Sahabat, Sahabat, Sahabat
Buat
gue, sahabat itu ga kalah penting sama keluarga. Kalau ada yang paling penting
di dunia ini, selain keluarga. Yaa..Sahabat.
Sahabat
itu udah kayak keluarga kedua. Terutama di saat kita jauh dari ayah, ibu,
kakak, ataupun ade. Di saat seperti itu perhatian nyata yang kita butuhkan
adalah perhatian dan pengertian sahabat. Karena keluarga jauh dari tempat kita
berada. Dari situ juga, kita bisa lihat mana sahabat yang benar-benar tulus dan
tidak. "Companions when JOY and SORROW." Sahabat itu ada di saat SUKA
dan DUKA. Bukan di saat suka aja kita bareng-bareng sahabat, tapi di saat duka
pun kita harus tetap bersama.
Saking
pentingnya persahabatan buat gue. Gue rela, ngumpetin segala masalah gue. Demi
melihat sahabat gue bisa tersenyum saat dia sedih. Kalau udah liat dia senyum,
masalah-masalah jadi ga terasa beban. Walaupun masalah yang lagi gue alamin itu
emang berat banget. Ngomong-ngomong masalah, ada satu kunci yang bikin gue
selalu optimis dalam menghadapi masalah. Yaitu.. "Allah ga pernah memberi
hamba-Nya masalah. Melebihi batas kemampuan hamba-Nya." Jadi, seberat
apapun itu masalah pasti ada jalan keluarnya walaupun prosesnya terkadang rumit
dan lama. Jangan terlalu meratapi nasib, baiknya yaa di cari solusinya.
Gue
paling ga mau yang namanya kehilangan sahabat. Makanya, kalau saat itu jarak
gue dan sahabat-sahabat gue berjauhan. Gue bener-bener menjaga banget hubungan
sama sahabat-sahabat gue. Apapun itu komunikasinya, sebisa yang gue lakuin.
Apalagi
kalau udah sayang banget sama sahabat. Se-nyebelinnya mereka pun bakal gue
maafin. Walaupun awalnya emang ngejengkelin. Beda lagi kasusnya, kalau gue
kecewa sama sahabat. Kalau sahabat itu udah bener-bener bikin gue kecewa. Bagi
gue berat buat maafin sahabat itu, gue bahkan bisa seolah-olah ga pernah kenal
sama dia. Yaa intinya yang namanya kekecewaan bisa berangsur lama. Jadi, lama
juga maafinnya. Walaupun mulut udah bilang "Iya, di maafin kok." tapi
yang namanya hati kecil bisa aja masih ga terima. Biarpun begitu gue tetep anggap dia sahabat
gue.
Pokoknya
apapun itu gue akan lakuin yang terbaik buat sahabat. Kalaupun ada sahabat yang
kecewa sama gue. Gue bisa marah sama diri gue sendiri. Dan mikir banget kenapa
kata-kata itu bisa keluar dari mulut dia. Yaa..semacam flashback hal-hal yang
gue lakuin ke dia sebelum dia mengatakan itu. Bisa di bilang renungan +
intropeksi diri. Setelah gue sadar akan kesalahan gue, barulah gue minta maaf.

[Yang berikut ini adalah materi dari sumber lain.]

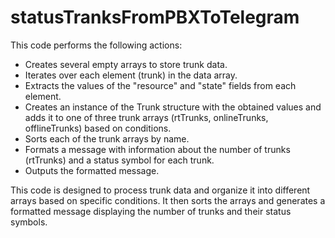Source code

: # statusTranksFromPBXToTelegram

This code performs the following actions:

- Creates several empty arrays to store trunk data.
- Iterates over each element (trunk) in the data array.
- Extracts the values of the "resource" and "state" fields from each element.
- Creates an instance of the Trunk structure with the obtained values and adds it to one of three trunk arrays (rtTrunks, onlineTrunks, offlineTrunks) based on conditions.
- Sorts each of the trunk arrays by name.
- Formats a message with information about the number of trunks (rtTrunks) and a status symbol for each trunk.
- Outputs the formatted message.

This code is designed to process trunk data and organize it into different arrays based on specific conditions. It then sorts the arrays and generates a formatted message displaying the number of trunks and their status symbols.

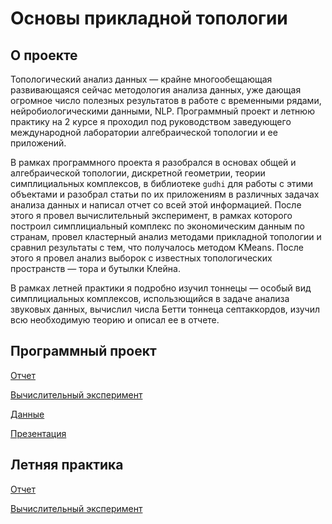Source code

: # Основы прикладной топологии

## О проекте

Топологический анализ данных — крайне многообещающая развивающаяся сейчас методология анализа данных, уже дающая огромное число полезных результатов в работе с временными рядами, нейробиологическими данными, NLP. Программный проект и летнюю практику на 2 курсе я проходил под руководством заведующего международной лаборатории алгебраической топологии и ее приложений. 

В рамках программного проекта я разобрался в основах общей и алгебраической топологии, дискретной геометрии, теории симплициальных комплексов, в библиотеке `gudhi` для работы с этими объектами и разобрал статьи по их приложениям в различных задачах анализа данных и написал отчет со всей этой информацией. После этого я провел вычислительный эксперимент, в рамках которого построил симплициальный комплекс по экономическим данным по странам, провел кластерный анализ методами прикладной топологии и сравнил результаты с тем, что получалось методом KMeans. После этого я провел анализ выборок с известных топологических пространств — тора и бутылки Клейна. 

В рамках летней практики я подробно изучил тоннецы — особый вид симплициальных комплексов, использющийся в задаче анализа звуковых данных, вычислил числа Бетти тоннеца септаккордов, изучил всю необходимую теорию и описал ее в отчете.

## Программный проект

[Отчет](https://github.com/aefrt/project-topology/blob/main/Отчет_проект.pdf)

[Вычислительный эксперимент](https://github.com/aefrt/project-topology/blob/main/task.ipynb)

[Данные](https://github.com/aefrt/project-topology/blob/main/data.csv)

[Презентация](https://github.com/aefrt/project-topology/blob/main/example-beamer-HSE.pdf)

## Летняя практика

[Отчет](https://github.com/aefrt/project-topology/blob/main/Отчет_практика.pdf)

[Вычислительный эксперимент](https://github.com/aefrt/project-topology/blob/main/Untitled.ipynb)

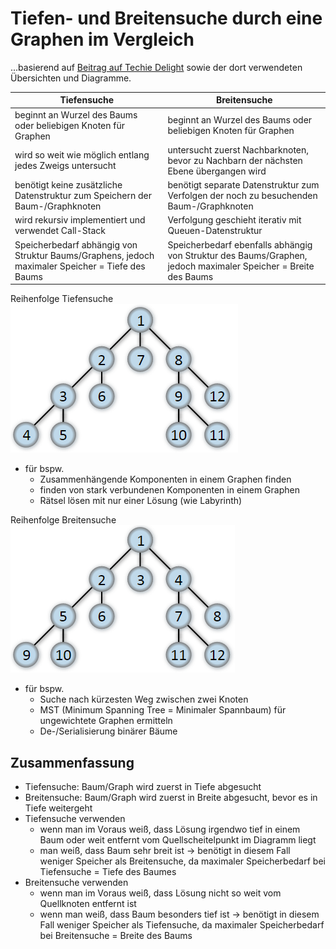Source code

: # Tiefen- und Breitensuche durch eine Graphen im Vergleich

...basierend auf [Beitrag auf Techie Delight](https://www.techiedelight.com/de/depth-first-search-dfs-vs-breadth-first-search-bfs/) sowie der dort verwendeten Übersichten und Diagramme.

| Tiefensuche                                                    | Breitensuche                                                   |
|----------------------------------------------------------------|----------------------------------------------------------------|
| beginnt an Wurzel des Baums oder beliebigen Knoten für Graphen | beginnt an Wurzel des Baums oder beliebigen Knoten für Graphen |
| wird so weit wie möglich entlang jedes Zweigs untersucht       | untersucht zuerst Nachbarknoten, bevor zu Nachbarn der nächsten Ebene übergangen wird |
| benötigt keine zusätzliche Datenstruktur zum Speichern der Baum-/Graphknoten | benötigt separate Datenstruktur zum Verfolgen der noch zu besuchenden Baum-/Graphknoten |
| wird rekursiv implementiert und verwendet Call-Stack                         | Verfolgung geschieht iterativ mit Queuen-Datenstruktur                                  |
| Speicherbedarf abhängig von Struktur Baums/Graphens, jedoch maximaler Speicher = Tiefe des Baums | Speicherbedarf ebenfalls abhängig von Struktur des Baums/Graphen, jedoch maximaler Speicher = Breite des Baums |


Reihenfolge Tiefensuche\
![Reihenfolge Tiefensuche](reihenfolge-tiefensuche.PNG)

- für bspw.
  - Zusammenhängende Komponenten in einem Graphen finden
  - finden von stark verbundenen Komponenten in einem Graphen
  - Rätsel lösen mit nur einer Lösung (wie Labyrinth)

Reihenfolge Breitensuche\
![Reihenfolge Breitensuche](reihenfolge-breitensuche.PNG)

- für bspw.
  - Suche nach kürzesten Weg zwischen zwei Knoten
  - MST (Minimum Spanning Tree = Minimaler Spannbaum) für ungewichtete Graphen ermitteln
  - De-/Serialisierung binärer Bäume

## Zusammenfassung

- Tiefensuche: Baum/Graph wird zuerst in Tiefe abgesucht
- Breitensuche: Baum/Graph wird zuerst in Breite abgesucht, bevor es in Tiefe weitergeht
- Tiefensuche verwenden
  - wenn man im Voraus weiß, dass Lösung irgendwo tief in einem Baum oder weit entfernt vom Quellscheitelpunkt im Diagramm liegt
  - man weiß, dass Baum sehr breit ist -> benötigt in diesem Fall weniger Speicher als Breitensuche, da maximaler Speicherbedarf bei Tiefensuche = Tiefe des Baumes
- Breitensuche verwenden
  - wenn man im Voraus weiß, dass Lösung nicht so weit vom Quellknoten entfernt ist
  - wenn man weiß, dass Baum besonders tief ist -> benötigt in diesem Fall weniger Speicher als Tiefensuche, da maximaler Speicherbedarf bei Breitensuche = Breite des Baums
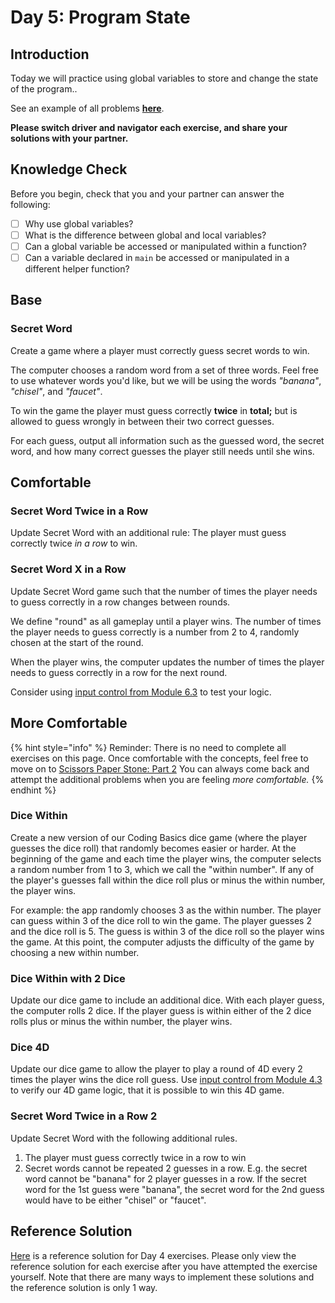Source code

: # Day 5: Program State

## Introduction

Today we will practice using global variables to store and change the state of the program..

See an example of all problems [**here**](https://rocketacademy.github.io/fundamentals-starter-code/day4/index.html).

**Please switch driver and navigator each exercise, and share your solutions with your partner.**

## Knowledge Check

Before you begin, check that you and your partner can answer the following:

- [ ] Why use global variables?
- [ ] What is the difference between global and local variables?
- [ ] Can a global variable be accessed or manipulated within a function?
- [ ] Can a variable declared in `main` be accessed or manipulated in a different helper function?

## Base

### Secret Word

Create a game where a player must correctly guess secret words to win.

The computer chooses a random word from a set of three words. Feel free to use whatever words you'd like, but we will be using the words _"banana"_, _"chisel"_, and _"faucet"_.

To win the game the player must guess correctly **twice** in **total;** but is allowed to guess wrongly in between their two correct guesses.

For each guess, output all information such as the guessed word, the secret word, and how many correct guesses the player still needs until she wins.

## Comfortable

### Secret Word Twice in a Row

Update Secret Word with an additional rule: The player must guess correctly twice _in a row_ to win.

### Secret Word X in a Row

Update Secret Word game such that the number of times the player needs to guess correctly in a row changes between rounds.

We define "round" as all gameplay until a player wins. The number of times the player needs to guess correctly is a number from 2 to 4, randomly chosen at the start of the round.

When the player wins, the computer updates the number of times the player needs to guess correctly in a row for the next round.

Consider using [input control from Module 6.3](../4-conditional-logic/4.3-boolean-and-not.md#code-control) to test your logic.

## More Comfortable

{% hint style="info" %}
Reminder: There is no need to complete all exercises on this page. Once comfortable with the concepts, feel free to move on to [Scissors Paper Stone: Part 2](../projects/project-1-scissors-paper-stone/project-1-scissors-paper-stone-part-2.md) You can always come back and attempt the additional problems when you are feeling _more comfortable._
{% endhint %}

### Dice Within

Create a new version of our Coding Basics dice game (where the player guesses the dice roll) that randomly becomes easier or harder. At the beginning of the game and each time the player wins, the computer selects a random number from 1 to 3, which we call the "within number". If any of the player's guesses fall within the dice roll plus or minus the within number, the player wins.

For example: the app randomly chooses 3 as the within number. The player can guess within 3 of the dice roll to win the game. The player guesses 2 and the dice roll is 5. The guess is within 3 of the dice roll so the player wins the game. At this point, the computer adjusts the difficulty of the game by choosing a new within number.

### Dice Within with 2 Dice

Update our dice game to include an additional dice. With each player guess, the computer rolls 2 dice. If the player guess is within either of the 2 dice rolls plus or minus the within number, the player wins.

### Dice 4D

Update our dice game to allow the player to play a round of 4D every 2 times the player wins the dice roll guess. Use [input control from Module 4.3](../4-conditional-logic/4.3-boolean-and-not.md#code-control) to verify our 4D game logic, that it is possible to win this 4D game.

### Secret Word Twice in a Row 2

Update Secret Word with the following additional rules.

1. The player must guess correctly twice in a row to win
2. Secret words cannot be repeated 2 guesses in a row. E.g. the secret word cannot be "banana" for 2 player guesses in a row. If the secret word for the 1st guess were "banana", the secret word for the 2nd guess would have to be either "chisel" or "faucet".

## Reference Solution

[Here](https://github.com/rocketacademy/fundamentals-starter-code/blob/day4/script.js) is a reference solution for Day 4 exercises. Please only view the reference solution for each exercise after you have attempted the exercise yourself. Note that there are many ways to implement these solutions and the reference solution is only 1 way.
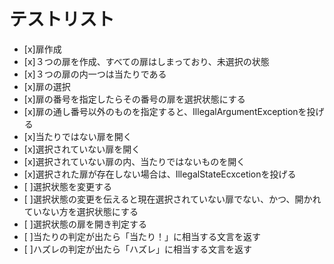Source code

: # テストリスト
- [x]扉作成
 - [x]３つの扉を作成、すべての扉はしまっており、未選択の状態
 - [x]３つの扉の内一つは当たりである
- [x]扉の選択
 - [x]扉の番号を指定したらその番号の扉を選択状態にする
 - [x]扉の通し番号以外のものを指定すると、IllegalArgumentExceptionを投げる
- [x]当たりではない扉を開く
 - [x]選択されていない扉を開く
 - [x]選択されていない扉の内、当たりではないものを開く
 - [x]選択された扉が存在しない場合は、IllegalStateEcxcetionを投げる
- [ ]選択状態を変更する
 - [ ]選択状態の変更を伝えると現在選択されていない扉でない、かつ、開かれていない方を選択状態にする
- [ ]選択状態の扉を開き判定する
 - [ ]当たりの判定が出たら「当たり！」に相当する文言を返す
 - [ ]ハズレの判定が出たら「ハズレ」に相当する文言を返す
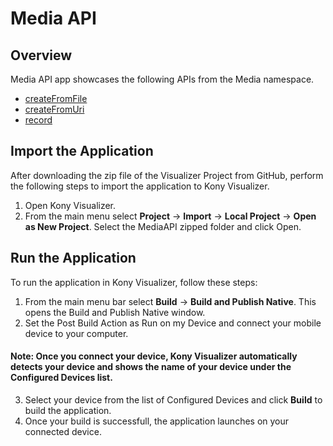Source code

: # Media API
## Overview
Media API app showcases the following APIs from the Media namespace.

- [createFromFile](https://docs.kony.com/konylibrary/visualizer/viz_api_dev_guide/Default.htm#kony.media_functions.htm#createFromFile%3FTocPath%3DMedia%2520API%7Ckony.media%2520Namespace%7CFunctions%7C_____1) 
- [createFromUri](https://docs.kony.com/konylibrary/visualizer/viz_api_dev_guide/Default.htm#kony.media_functions.htm#createFromUri%3FTocPath%3DMedia%2520API%7Ckony.media%2520Namespace%7CFunctions%7C_____2)
- [record](https://docs.kony.com/konylibrary/visualizer/viz_api_dev_guide/Default.htm#kony.media_functions.htm#record%3FTocPath%3DMedia%2520API%7Ckony.media%2520Namespace%7CFunctions%7C_____3)

## Import the Application
After downloading the zip file of the Visualizer Project from GitHub, perform the following steps to import the application to Kony Visualizer.
1. Open Kony Visualizer.
2. From the main menu select **Project** → **Import** → **Local Project** → **Open as New Project**. Select the MediaAPI zipped folder and click Open.

## Run the Application
To run the application in Kony Visualizer, follow these steps:
1. From the main menu bar select **Build** → **Build and Publish Native**. This opens the Build and Publish Native window.
2. Set the Post Build Action as Run on my Device and connect your mobile device to your computer.
#### Note: Once you connect your device, Kony Visualizer automatically detects your device and shows the name of your device under the Configured Devices list.
3. Select your device from the list of Configured Devices and click **Build** to build the application.
4. Once your build is successfull, the application launches on your connected device.
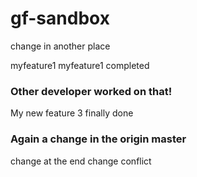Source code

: # gf-sandbox
change in another place

myfeature1
myfeature1 completed
### Other developer worked on that!
My new feature 3 finally done
### Again a change in the origin master

change at the end
change conflict


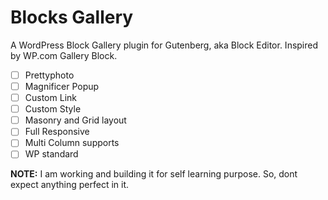 # Blocks Gallery

A WordPress Block Gallery plugin for Gutenberg, aka Block Editor. Inspired by WP.com Gallery Block.

- [ ] Prettyphoto
- [ ] Magnificer Popup
- [ ] Custom Link
- [ ] Custom Style
- [ ] Masonry and Grid layout
- [ ] Full Responsive
- [ ] Multi Column supports
- [ ] WP standard

**NOTE:** I am working and building it for self learning purpose. So, dont expect anything perfect in it.
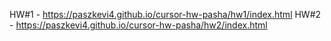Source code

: HW#1 - https://paszkevi4.github.io/cursor-hw-pasha/hw1/index.html
HW#2 - https://paszkevi4.github.io/cursor-hw-pasha/hw2/index.html
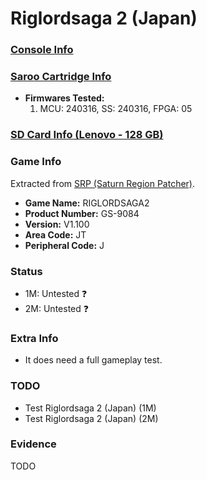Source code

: # Riglordsaga 2 (Japan)

### [Console Info](../../../../Info/Consoles/VA13/README.md)

### [Saroo Cartridge Info](../../../../Info/Cartridges/RetroGameParadiseStore/1.32F/README.md)

- <b>Firmwares Tested:</b>
  1. MCU: 240316, SS: 240316, FPGA: 05

### [SD Card Info (Lenovo - 128 GB)](../../../../Info/SdCards/Lenovo/128GB/fat32/README.md)

### Game Info

Extracted from [SRP (Saturn Region Patcher)](https://segaxtreme.net/resources/saturn-region-patcher.81/download).

- <b>Game Name:</b> RIGLORDSAGA2
- <b>Product Number:</b> GS-9084
- <b>Version:</b> V1.100
- <b>Area Code:</b> JT
- <b>Peripheral Code:</b> J

### Status

- 1M: Untested :question:
- 2M: Untested :question:

### Extra Info

- It does need a full gameplay test.

### TODO

- Test Riglordsaga 2 (Japan) (1M)
- Test Riglordsaga 2 (Japan) (2M)

### Evidence

TODO
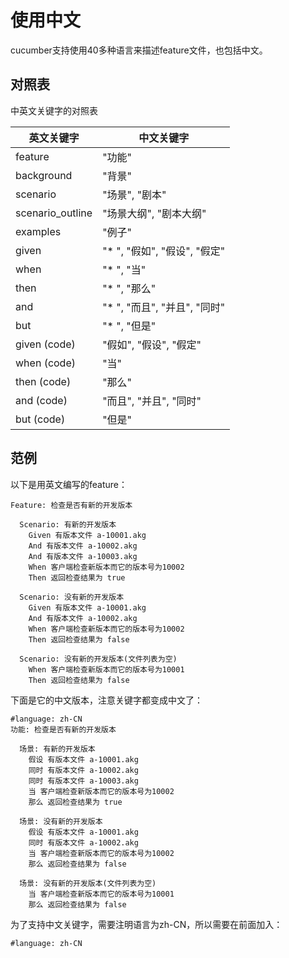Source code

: 使用中文
=======

cucumber支持使用40多种语言来描述feature文件，也包括中文。

## 对照表

中英文关键字的对照表

| 英文关键字 | 中文关键字 |
|--------|--------|
| feature          | "功能"                   |
| background       | "背景"                   |
| scenario         | "场景", "剧本"             |
| scenario_outline | "场景大纲", "剧本大纲"         |
| examples         | "例子"                   |
| given            | "* ", "假如", "假设", "假定" |
| when             | "* ", "当"              |
| then             | "* ", "那么"             |
| and              | "* ", "而且", "并且", "同时" |
| but              | "* ", "但是"             |
| given (code)     | "假如", "假设", "假定"       |
| when (code)      | "当"                    |
| then (code)      | "那么"                   |
| and (code)       | "而且", "并且", "同时"       |
| but (code)       | "但是"                   |

## 范例

以下是用英文编写的feature：

    Feature: 检查是否有新的开发版本

      Scenario: 有新的开发版本
        Given 有版本文件 a-10001.akg
        And 有版本文件 a-10002.akg
        And 有版本文件 a-10003.akg
        When 客户端检查新版本而它的版本号为10002
        Then 返回检查结果为 true

      Scenario: 没有新的开发版本
        Given 有版本文件 a-10001.akg
        And 有版本文件 a-10002.akg
        When 客户端检查新版本而它的版本号为10002
        Then 返回检查结果为 false

      Scenario: 没有新的开发版本(文件列表为空)
        When 客户端检查新版本而它的版本号为10001
        Then 返回检查结果为 false

下面是它的中文版本，注意关键字都变成中文了：

    #language: zh-CN
    功能: 检查是否有新的开发版本

      场景: 有新的开发版本
        假设 有版本文件 a-10001.akg
        同时 有版本文件 a-10002.akg
        同时 有版本文件 a-10003.akg
        当 客户端检查新版本而它的版本号为10002
        那么 返回检查结果为 true

      场景: 没有新的开发版本
        假设 有版本文件 a-10001.akg
        同时 有版本文件 a-10002.akg
        当 客户端检查新版本而它的版本号为10002
        那么 返回检查结果为 false

      场景: 没有新的开发版本(文件列表为空)
        当 客户端检查新版本而它的版本号为10001
        那么 返回检查结果为 false

为了支持中文关键字，需要注明语言为zh-CN，所以需要在前面加入：

    #language: zh-CN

Dan buktiin kalau gue ga akan lakuin kesalahan itu lagi. Tujuan gue sekarang
adalah menunjukkan apa itu Sahabat sejati. Jangan cuma di lagu doang, tapi
kenyataannya juga harus ada dong..
5R.. Rela mengerti seseorang, walau
tidak di mengerti.
Rela menutup keegoisan.
Rela mengorbankan waktu, tenaga, ataupun
pikiran.
Rela menyembunyikan kesedihan, demi
senyuman di wajah sahabat.
Rela..... *selanjutnya bisa kalian isi
sendiri aja kira-kira kerelaan apa lagi yang akan kalian lakuin buat
persahabatan. Dan pastinya Sahabat itu saling mendukung dalam akademik maupun
non akademik. Ga hanya sahabat kalau lagi main-main aja. Tapi belajar bareng
juga. Kalau gue bilang sih lebih asyik!
Yaa
pokoknya bawa persahabatan kalian itu se-Asyik dan se-Enjoy mungkin.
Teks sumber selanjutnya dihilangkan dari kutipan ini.